## WHAT YOU ARE ASKED TO DO
All of the data should be restated word for word, with the pictures omitted.

+++

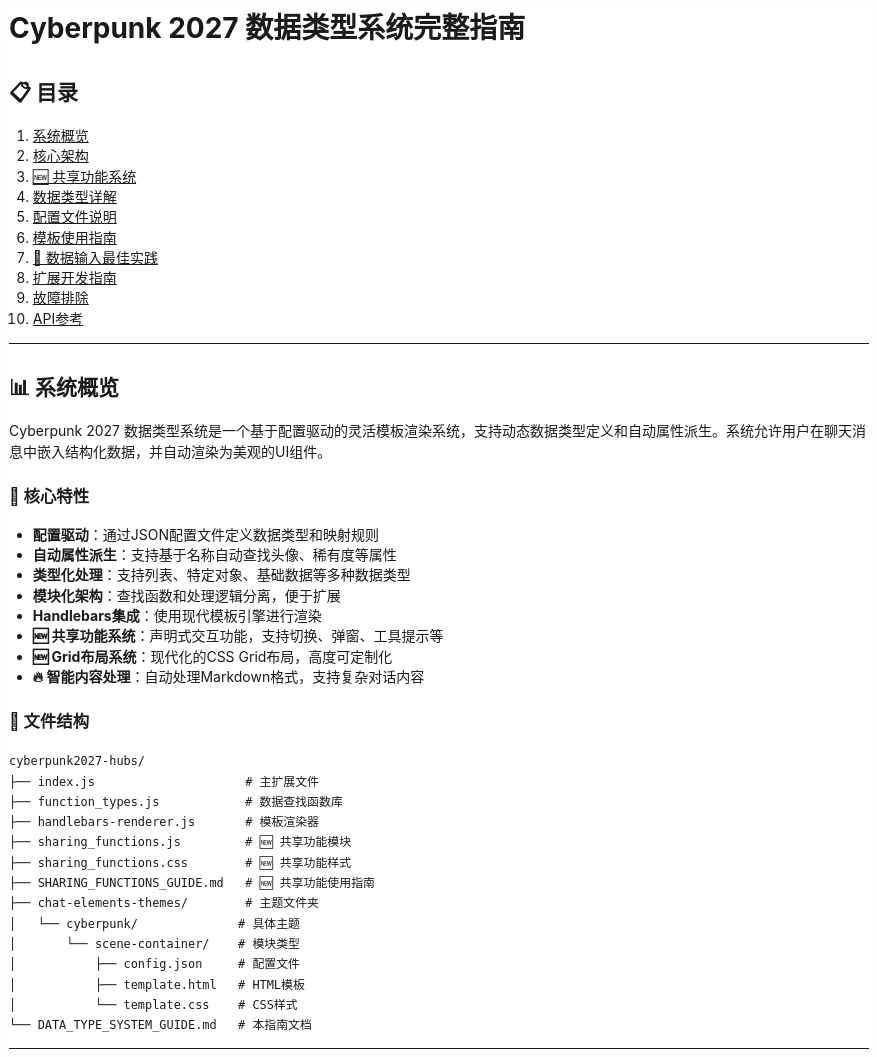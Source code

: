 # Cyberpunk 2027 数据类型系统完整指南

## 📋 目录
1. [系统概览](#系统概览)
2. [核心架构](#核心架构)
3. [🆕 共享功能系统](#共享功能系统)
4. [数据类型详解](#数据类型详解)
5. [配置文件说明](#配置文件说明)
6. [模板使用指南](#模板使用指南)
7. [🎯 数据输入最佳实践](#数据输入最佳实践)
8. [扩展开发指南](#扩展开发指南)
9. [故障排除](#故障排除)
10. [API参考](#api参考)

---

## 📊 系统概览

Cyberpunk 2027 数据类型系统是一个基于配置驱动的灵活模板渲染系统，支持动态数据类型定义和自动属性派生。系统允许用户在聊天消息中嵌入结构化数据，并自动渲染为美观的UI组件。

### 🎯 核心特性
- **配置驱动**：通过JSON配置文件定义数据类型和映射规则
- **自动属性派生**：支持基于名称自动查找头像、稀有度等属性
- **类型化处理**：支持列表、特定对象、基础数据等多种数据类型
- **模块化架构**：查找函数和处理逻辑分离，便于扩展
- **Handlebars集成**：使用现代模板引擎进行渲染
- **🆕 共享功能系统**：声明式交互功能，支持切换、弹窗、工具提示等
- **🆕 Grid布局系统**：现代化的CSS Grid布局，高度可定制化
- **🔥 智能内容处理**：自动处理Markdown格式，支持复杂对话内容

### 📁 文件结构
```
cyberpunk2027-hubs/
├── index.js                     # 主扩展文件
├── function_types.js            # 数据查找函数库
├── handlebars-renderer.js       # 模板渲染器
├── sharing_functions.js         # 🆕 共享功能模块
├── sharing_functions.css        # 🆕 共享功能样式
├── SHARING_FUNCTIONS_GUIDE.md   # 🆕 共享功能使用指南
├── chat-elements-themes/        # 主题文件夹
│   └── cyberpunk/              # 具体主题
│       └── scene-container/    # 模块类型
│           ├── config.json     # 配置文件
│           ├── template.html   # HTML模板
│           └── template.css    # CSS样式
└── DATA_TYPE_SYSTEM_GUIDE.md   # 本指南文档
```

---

+++

## REPLY
Source code

: # Cyberpunk 2027 数据类型系统完整指南

## 📋 目录
1. [系统概览](#系统概览)
2. [核心架构](#核心架构)
3. [🆕 共享功能系统](#共享功能系统)
4. [数据类型详解](#数据类型详解)
5. [配置文件说明](#配置文件说明)
6. [模板使用指南](#模板使用指南)
7. [🎯 数据输入最佳实践](#数据输入最佳实践)
8. [扩展开发指南](#扩展开发指南)
9. [故障排除](#故障排除)
10. [API参考](#api参考)

---

## 📊 系统概览

Cyberpunk 2027 数据类型系统是一个基于配置驱动的灵活模板渲染系统，支持动态数据类型定义和自动属性派生。系统允许用户在聊天消息中嵌入结构化数据，并自动渲染为美观的UI组件。

### 🎯 核心特性
- **配置驱动**：通过JSON配置文件定义数据类型和映射规则
- **自动属性派生**：支持基于名称自动查找头像、稀有度等属性
- **类型化处理**：支持列表、特定对象、基础数据等多种数据类型
- **模块化架构**：查找函数和处理逻辑分离，便于扩展
- **Handlebars集成**：使用现代模板引擎进行渲染
- **🆕 共享功能系统**：声明式交互功能，支持切换、弹窗、工具提示等
- **🆕 Grid布局系统**：现代化的CSS Grid布局，高度可定制化
- **🔥 智能内容处理**：自动处理Markdown格式，支持复杂对话内容

### 📁 文件结构
```
cyberpunk2027-hubs/
├── index.js                     # 主扩展文件
├── function_types.js            # 数据查找函数库
├── handlebars-renderer.js       # 模板渲染器
├── sharing_functions.js         # 🆕 共享功能模块
├── sharing_functions.css        # 🆕 共享功能样式
├── SHARING_FUNCTIONS_GUIDE.md   # 🆕 共享功能使用指南
├── chat-elements-themes/        # 主题文件夹
│   └── cyberpunk/              # 具体主题
│       └── scene-container/    # 模块类型
│           ├── config.json     # 配置文件
│           ├── template.html   # HTML模板
│           └── template.css    # CSS样式
└── DATA_TYPE_SYSTEM_GUIDE.md   # 本指南文档
```

---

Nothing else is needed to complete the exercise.